Helping customers to migrate may help

@sorendanielson @bre
Interesting idea, maybe to launch something similar for Storj DCS?

we announce our Cloud to Cloud Migration program—an offer to pay the transfer costs for customers that want to migrate their data from Amazon S3 to Backblaze B2 Cloud Storage

7 Likes

Thank you. Nice find. We’ll talk about it.

3 Likes

Maybe the first ones to offer support to switch from AWS S3 to Storj could the this project: Just heard of Opacity the first time - #2 by jammerdan as they might be locked in AWS S3 currently.

As a crypto project, they might even be willing to accept Storj token for compensation.

1 Like

Together with the promise from your pricing page

If you discover that Storj DCS isn’t a fit for your project or application and you transfer your data to another service, use our support portal to submit a ticket and let us know. As long as you follow the process, we won’t charge you for that egress bandwidth.

it should be a killer argument to convince customers to at least try if Storj would be a good fit for them instead of AWS S3.

2 Likes

Another idea to consider: bulk imports and exports with either drives or multi-disk enclosures. This might be pretty simple since Storj already has a local S3 gateway. There could be a modified version that, instead of contacting the real Storj gateway, the data is stored on a local hard drive in some manner than can be imported. Then the drive(s) are shipped to Storj and uploaded at high speed. Bulk exports could work a similar way.

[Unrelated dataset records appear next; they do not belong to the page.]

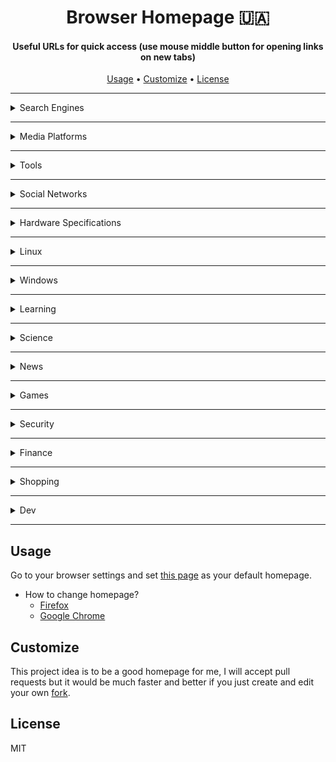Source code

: <h1 align="center">
  Browser Homepage 🇺🇦
</h1>

<h4 align="center">Useful URLs for quick access (use mouse middle button for opening links on new tabs)</h4>

<p align="center">
  <a href="#usage">Usage</a> •
  <a href="#customize">Customize</a> •
  <a href="#license">License</a> 
</p>

---

<details>
  <summary>Search Engines</summary>
  
  - [DuckDuckGo](https://duckduckgo.com/)
  - [Google](https://www.google.com/)
  - [Bing](https://www.bing.com/)
  - Meta Search (use local instance for better privacity)
    - [SearX](https://github.com/searx/searx)
    - [SearXNG](https://github.com/searxng/searxng)
    - [Whoogle](https://github.com/benbusby/whoogle-search)
  - Image Search
    - [SauceNAO](https://saucenao.com/)
</details>

---

<details>
  <summary>Media Platforms</summary>

  - Video
    - [Youtube](https://www.youtube.com/)
    - [BiliBili](https://www.bilibili.tv/en)
    - [Twitch](https://www.twitch.tv/)
    - [NicoNico](https://www.nicovideo.jp/)
    - [NewPipe](https://newpipe.net/)
    - [Piped - Youtube Client](https://github.com/TeamPiped/Piped)
      - [Piped - Instance](https://piped.video/)
  - Music
    - [Hyperpipe - Youtube Music Client](https://hyperpipe.surge.sh/)
</details>

------

<details>
  <summary>Tools</summary>

  - [Awesome AI Tools](https://github.com/pingan8787/awesome-ai-tools)
  - [Lines of Code](https://codetabs.com/count-loc/count-loc-online.html)
  - [PDF editor](https://pdf-editor.vercel.app/)
  - [Chat GPT](https://chat.openai.com/)
  - [waifu2x - Image Upscaller](https://github.com/nagadomi/waifu2x)
    - [waifu2x Cloud](https://waifu2x.udp.jp/)
    - [waifu2x Browser](https://unlimited.waifu2x.net/)
</details>

------

<details>
  <summary>Social Networks</summary>

  - [Telegram](https://web.telegram.org/z/)
  - [Whatsapp](https://web.whatsapp.com/)
  - [Twitter](https://twitter.com/home)
  - [Discord](https://discord.com/channels/@me)
  - [Kitsu](https://kitsu.io/explore/anime)
</details>

---

<details>
  <summary>Hardware Specifications</summary>

  - [Gadget Versus](https://gadgetversus.com/)
  - [Technical City](https://technical.city/en)
  - [Nano Review](https://nanoreview.net/)
  - [CPU Monkey](https://www.cpu-monkey.com/en/)
  - [Smartphones](https://www.devicespecifications.com/en)
    - [Redmi Go](https://www.devicespecifications.com/en/model/c50e4f06)
    - [Redmi note 8 T](https://www.devicespecifications.com/en/model/342f51e4)
    - [Poco m5](https://www.devicespecifications.com/en/model/b3d05a68)
    - [Unihertz Tank](https://www.devicespecifications.com/en/model/f2905b84)
</details>

---

<details>
  <summary>Linux</summary>

  - [Upstream Kernel Source](https://github.com/torvalds/linux)
  - [Flathub](https://flathub.org/home)
  - [Distros](https://distrowatch.com/dwres.php?resource=ranking)
    - [Void](https://voidlinux.org/)
      - [Docs](https://docs.voidlinux.org/)
      - [Packages](https://voidlinux.org/packages/)
    - [Alpine](https://www.alpinelinux.org/)
      - [Docs](https://docs.alpinelinux.org/user-handbook/0.1a/index.html)
      - [Packages](https://pkgs.alpinelinux.org/packages)
    - [Manjaro](https://manjaro.org/)
      - [Docs](https://docs.manjaro.org/)
      - [Packages](https://packages.manjaro.org/)
    - [Ubuntu](https://ubuntu.com/)
      - [Docs](https://docs.ubuntu.com/)
      - [Packages](https://packages.ubuntu.com/)
  - [Wayland](https://en.wikipedia.org/wiki/Wayland_(protocol))
    - [Sway](https://github.com/swaywm/sway)
    - [Wayfire](https://github.com/WayfireWM/wayfire)
    - [River](https://github.com/riverwm/river)
    - [Hyprland](https://github.com/hyprwm/Hyprland)
</details>

---

<details>
  <summary>Windows</summary>

  It's a good idea to use [chocolatey](https://chocolatey.org/install)

  - [Docs](https://learn.microsoft.com/en-us/windows/)
  - [Packages](https://community.chocolatey.org/packages)
</details>

---

<details>
  <summary>Learning</summary>

  - [Khan Academy](https://www.khanacademy.org/)
  - [FreeCodeCamp](https://www.freecodecamp.org/)
  - [Kaggle](https://www.kaggle.com/)
  - [Interactive Learning](https://github.com/ronreiter/interactive-tutorials)
  - [Web3](https://www.useweb3.xyz/)
  - [SQL](https://sqlbolt.com/)
  - [Git](https://learngitbranching.js.org/)
</details>

---

<details>
  <summary>Science</summary>

  - [James Webb Images](https://webbtelescope.org/images)
  - [Millenium Prize Problems](https://en.wikipedia.org/wiki/Millennium_Prize_Problems)
</details>

---

<details>
  <summary>News</summary>

  - [Phoronix](https://www.phoronix.com/)
  - [Tom's Hardware](https://www.tomshardware.com/)
  - [The Hacker](https://thehackernews.com/)
</details>

---

<details>
  <summary>Games</summary>

  - [Genshin Impact](https://genshin.mihoyo.com/en)
    - [GenshinGG](https://genshin.gg/)
    - [Project Amber](https://ambr.top/en)
    - [Genshin Interactive Map](https://genshin-impact-map.appsample.com/)
  - [Orna RPG](https://playorna.com/)
    - [Orna Wiki](https://ornarpg.fandom.com/wiki/Orna_RPG_Wiki)
    - [Orna Guide](https://orna.guide/)
    - [Orna Builds](https://ornabuilds.com/)
    - [Orna Basics Guide](https://www.ornalegends.com/home/the-ultimate-ornarpg-beginner-basics-guide)
  - [Chess](https://lichess.org/)
    - [Live Ratings](https://2700chess.com/)
    - [World Chess Championships](https://en.wikipedia.org/wiki/World_Chess_Championship)
      - [Lichess](https://lichess.org/page/world-championships)
</details>

---

<details>
  <summary>Security</summary>

  - [OWASP Top Ten](https://cheatsheetseries.owasp.org/index.html)
  - [NIST CVEs](https://nvd.nist.gov/vuln/search)
  - [CVEs](https://cve.mitre.org/)
  - [Spectre Meltdown Checker](https://github.com/speed47/spectre-meltdown-checker) (Check CVEs that affect your system)
  - [Docker HUB](https://hub.docker.com/)
    - You can search if your distro has exploits, [example](https://hub.docker.com/_/centos/tags) on vulnerability column.
  - Pentesting
    - [vulnx](https://github.com/anouarbensaad/vulnx)
    - [nikto](https://github.com/sullo/nikto)
  - [Software CVEs](https://www.cvedetails.com/)
    - [Google Chrome](https://www.cvedetails.com/product/15031/Google-Chrome.html)
    - [Mozilla Firefox](https://www.cvedetails.com/product/3264/Mozilla-Firefox.html)
    - [Visual Studio Code](https://www.cvedetails.com/product/50646/Microsoft-Visual-Studio-Code.html)
    - [Linuex Kernel](https://www.cvedetails.com/product/47/Linux-Linux-Kernel.html?vendor_id=33)
    - [Ubuntu Linux](https://www.cvedetails.com/product/20550/Canonical-Ubuntu-Linux.html)
    - [Microsoft Windows 11](https://www.cvedetails.com/product/102217/Microsoft-Windows-11.html)
</details>

---

<details>
  <summary>Finance</summary>

  - [USD -> BTC](https://www.xe.com/currencycharts/?from=USD&to=BTC&view=1M)
  - [USD -> EUR](https://www.xe.com/currencycharts/?from=USD&to=EUR&view=1M)
  - [USD -> BRL](https://www.xe.com/currencycharts/?from=USD&to=BRL&view=1M)
  - [USD -> CNY](https://www.xe.com/currencycharts/?from=USD&to=CNY&view=1M)
</details>

---

<details>
  <summary>Shopping</summary>

  - [Amazon](https://www.amazon.com)
  - [AliExpress](https://www.aliexpress.com/)
  - [Shopee](https://shopee.com.br/)
</details>

---

<details>
  <summary>Dev</summary>

  - [Github](https://github.com/cassiofb-dev)
  - [Website](https://cassio-souza.pages.dev/)
    - [Cloudflare](https://dash.cloudflare.com)
    - [Google Search Console](https://search.google.com/u/1/search-console?resource_id=https://cassio-souza.pages.dev/)
    - [Bing Webmaster](https://www.bing.com/webmasters/home)
</details>

---

## Usage

Go to your browser settings and set [this page](https://cassiofb-dev.github.io/browser-homepage/) as your default homepage.

- How to change homepage?
  - [Firefox](https://support.mozilla.org/en-US/kb/how-to-set-the-home-page)
  - [Google Chrome](https://support.google.com/chrome/answer/95314?hl=en&co=GENIE.Platform%3DDesktop)

## Customize

This project idea is to be a good homepage for me, I will accept pull requests but it would be much faster and better if you just create and edit your own [fork](https://github.com/cassiofb-dev/browser-homepage/fork).

## License

MIT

The way Backblaze does this is they charge $100 for a big USB drive up front, export your data, mail it to you, and if you send the drive back, they refund you, or you can keep the drive and they keep the $100. They don’t allow importing drives (I think they should!), but they have a Fireball product that’s a multi-disk NAS. It costs $550 to rent it for 30 days: they to ship it to you, you load it up, then ship it back. It’s something like 50TB.

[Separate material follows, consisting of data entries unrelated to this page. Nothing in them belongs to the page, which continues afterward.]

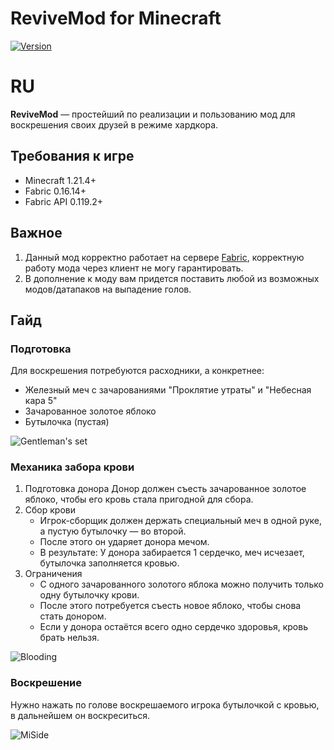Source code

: # ReviveMod for Minecraft
[![Version](https://img.shields.io/badge/ReviveMod-1.0-blue)](https://github.com/Mshq0/ReviveMod/releases/tag/v1.0)

# RU
**ReviveMod** — простейший по реализации и пользованию мод для воскрешения своих друзей в режиме хардкора.

## Требования к игре
- Minecraft 1.21.4+
- Fabric 0.16.14+
- Fabric API 0.119.2+

## Важное
1. Данный мод корректно работает на сервере [Fabric](https://fabricmc.net/use/server/), корректную работу мода через клиент не могу гарантировать.
2. В дополнение к моду вам придется поставить любой из возможных модов/датапаков на выпадение голов.

## Гайд
### Подготовка
Для воскрешения потребуются расходники, а конкретнее:
  - Железный меч с зачарованиями "Проклятие утраты" и "Небесная кара 5"
  - Зачарованное золотое яблоко
  - Бутылочка (пустая)

![Gentleman's set](https://i.imgur.com/QqHipvx.png)

### Механика забора крови
1. Подготовка донора
  Донор должен съесть зачарованное золотое яблоко, чтобы его кровь стала пригодной для сбора.
2. Сбор крови
   - Игрок-сборщик должен держать специальный меч в одной руке, а пустую бутылочку — во второй.
   - После этого он ударяет донора мечом.
   - В результате:
       У донора забирается 1 сердечко, меч исчезает, бутылочка заполняется кровью.
3. Ограничения
   - С одного зачарованного золотого яблока можно получить только одну бутылочку крови.
   - После этого потребуется съесть новое яблоко, чтобы снова стать донором.
   - Если у донора остаётся всего одно сердечко здоровья, кровь брать нельзя.

![Blooding](https://files.catbox.moe/f6cdu0.gif)
  
### Воскрешение
Нужно нажать по голове воскрешаемого игрока бутылочкой с кровью, в дальнейшем он воскреситься.

![MiSide](https://i.imgur.com/9R8Yac1.gif)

S3 allows bulk imports / exports with their Snowball product.

I agree and we had a discussion about such an idea some time ago:

Previously the Storj product was called Tardigrade. I still believe if you want Hundreds of terabytes of data from a customer there should be better solution than that the customer has to upload it on their own. This is what Wasabis is saying:

While a 10 Gbps Internet link is pretty fast, 10 petabytes of data is a massive (but not uncommon) amount of data. Let’s say you’re fortunate enough to have access to a 10 Gbps connection and want to move 10 petabytes from your on-premises data center to Wasabi. It’s going to take you over a year to get all that data uploaded.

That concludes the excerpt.